*Problem to solve*
Would you count the lines of the listing that carry the word "només"? Give only the resulting number.

-- Input follows --

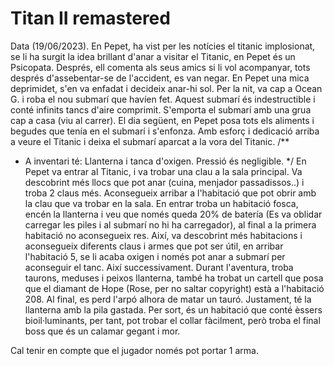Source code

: # Titan II remastered
Data (19/06/2023).
En Pepet, ha vist per les notícies el titanic implosionat, se li ha surgit la idea brillant d'anar a visitar el Titanic, en Pepet és un Psicopata. Després, ell comenta als seus amics si li vol acompanyar, tots després d'assebentar-se de l'accident, es van negar. En Pepet una mica deprimidet, s'en va enfadat i decideix anar-hi sol. Per la nit, va cap a Ocean G. i roba el nou submarí que havíen fet. Aquest submarí és indestructible i conté infinits tancs d'aire comprimit. S'emporta el submarí amb una grua cap a casa (viu al carrer). El dia següent, en Pepet posa tots els aliments i begudes que tenía en el submarí i s'enfonza. Amb esforç i dedicació arriba a veure el Titanic i deixa el submarí aparcat a la vora del Titanic.
/**
* A inventari té: Llanterna i tanca d'oxigen. Pressió és negligible.
*/
En Pepet va entrar al Titanic, i va trobar una clau a la sala principal. Va descobrint més llocs que pot anar (cuina, menjador passadissos..) i troba 2 claus més. Aconsegueix arribar a l'habitació que pot obrir amb la clau que va trobar en la sala. En entrar troba un habitació fosca, encén la llanterna i veu que només queda 20% de batería (Es va oblidar carregar les piles i al submarí no hi ha carregador), al final a la primera habitació no aconsegueix res. Així, va descobrint més habitacions i aconsegueix diferents claus i armes que pot ser útil, en arribar l'habitació 5, se li acaba oxigen i només pot anar a submarí per aconseguir el tanc. Així successivament. Durant l'aventura, troba taurons, meduses i peixos llanterna, també ha trobat un cartell que posa que el diamant de Hope (Rose, per no saltar copyright) està a l'habitació 208. Al final, es perd l'arpó alhora de matar un tauró. Justament, té la llanterna amb la pila gastada. Per sort, és un habitació que conté èssers bioil·luminants, per tant, pot trobar el collar fàcilment, però troba el final boss que és un calamar gegant i mor.

Cal tenir en compte que el jugador només pot portar 1 arma.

-- Input concluded --

*Solution to this exercise*
2